「それでは、お世話になったことに感謝して、礼」
いよいよ試験最後の朝、つまりこの点呼で試験は終わりである。生徒たちは海岸に呼ばれておりそこで結果発表となるだろう。
Dクラスの前に置かれているのはミニチュアサイズの神社である。清隆だけでなく暇してそうな奴らに声をかけて作り上げたそれは、なんの器具もないこの無人島で作ったにしては中々の出来であった。
祠の正面には幾匹かの狐が並んでおり、鳥居だって作った。まさに小さな神社という感じである。
作っている内に変な愛着が湧いて来たもので、こうして別れの時が来ると寂しいものがあるな。
手伝ってくれた清隆もどこか寂し気である。神妙な顔つきで両手を合わせている。機械のような男が祈る姿勢をするのはどこか違和感があったが、これはこれで良い傾向なのかもしれない。
Dクラスはミニチュアサイズの神社に背を向けて、この試験を終えることになる。
茶柱先生だけは、そんな俺たちを奇妙なものでも見たかのような目で眺めているのだった。お前たちは試験中に何をやっているんだとでも言いたげな顔である。
長いようで短かった無人島での特別試験も遂に終わりを迎えることになる。最終日の夜を超えて点呼の時が訪れたことでようやく生徒たちは緊張を完全に解くことができただろう。
俺だってその一人だ。豪華客船の中にあるフカフカのベッドで休みたい。体と脳を半分ずつとかじゃなくて。
食事だってしっかりした物が欲しい。カロリーメイトと野菜と魚だけでなく、がっつりと肉が欲しいな。
「流石に、皆疲労が濃いようだね」
「それはそうだよ、過酷な試験だったから」
「平田もお疲れさま、大変だったろう?」
「笹凪くん程じゃないさ。そして改めてお礼を言わせて欲しい、君がいなければここまで穏やかに結果を聞けなかったと思うから」
「褒めてくれるのは嬉しいな、鼻が長くなってしまう」
試験を終えて点呼が完了すると、いよいよ結果発表となる。今、この海岸には一年生全てが集められていた。
Dクラスは勿論のこと、他のクラスも勢ぞろいで結果を待ちわびている状態だった。
「堀北さんとも一緒に結果を聞きたかったんだけどね」
「仕方がないさ、彼女のリタイアは利確させる為に絶対に必要だったから」
「その辺の事情はクラスの皆が納得してる。責める人はいないと思うよ」
この海岸に来る前に、クラスメイトたちには堀北さんのリタイアとその理由、そして必要性を説明している。
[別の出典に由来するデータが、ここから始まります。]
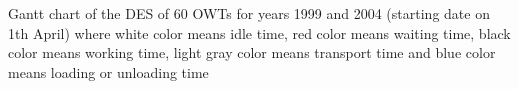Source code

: \label{fig:gantt}
Gantt chart of the DES of 60 OWTs for years 1999 and 2004 (starting date on 1th April) where white color means idle time, red color means waiting time, black color means working time, light gray color means transport time and blue color means loading or unloading time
誰もが納得した様子であったので心配はいらないだろう。
「それにしても……Cクラスは異常だね、別次元だ」
大半の生徒が既に船の上だろうからな。
「どうして龍園くんだけはリタイアしてなかったんだろう?」
「彼は基本的に人は信用しないからな、指示だけだして船の上では不安で一杯だったんだろう」
「あはは、かもしれないね」
その龍園は少し離れた位置でこっちを睨みつけている。あの表情だけでは伊吹さんから報告された曖昧な情報だけでDクラスのリーダー指名をしたのか判断できないな。
だがニヤニヤした表情でこちらに近寄って来て煽ってこない辺り、彼も結果を完全には読み切れていないのかもしれない。
『これより特別試験の結果を発表する』
さて龍園の計算が外れるのか否か、そんなことを考えていると、真嶋先生が拡声器を使っていよいよ結果を教えてくれるらしい。
『そのままリラックスしてくれて構わない……どうした葛城?』
だがそれに待ったをかける生徒がいた。それはAクラスのリーダーである葛城であった。
彼は申し立てたい意義があるかのように高く手を伸ばし、視線だけは俺を見つめている。何かしらケチを付けたいんだろうか?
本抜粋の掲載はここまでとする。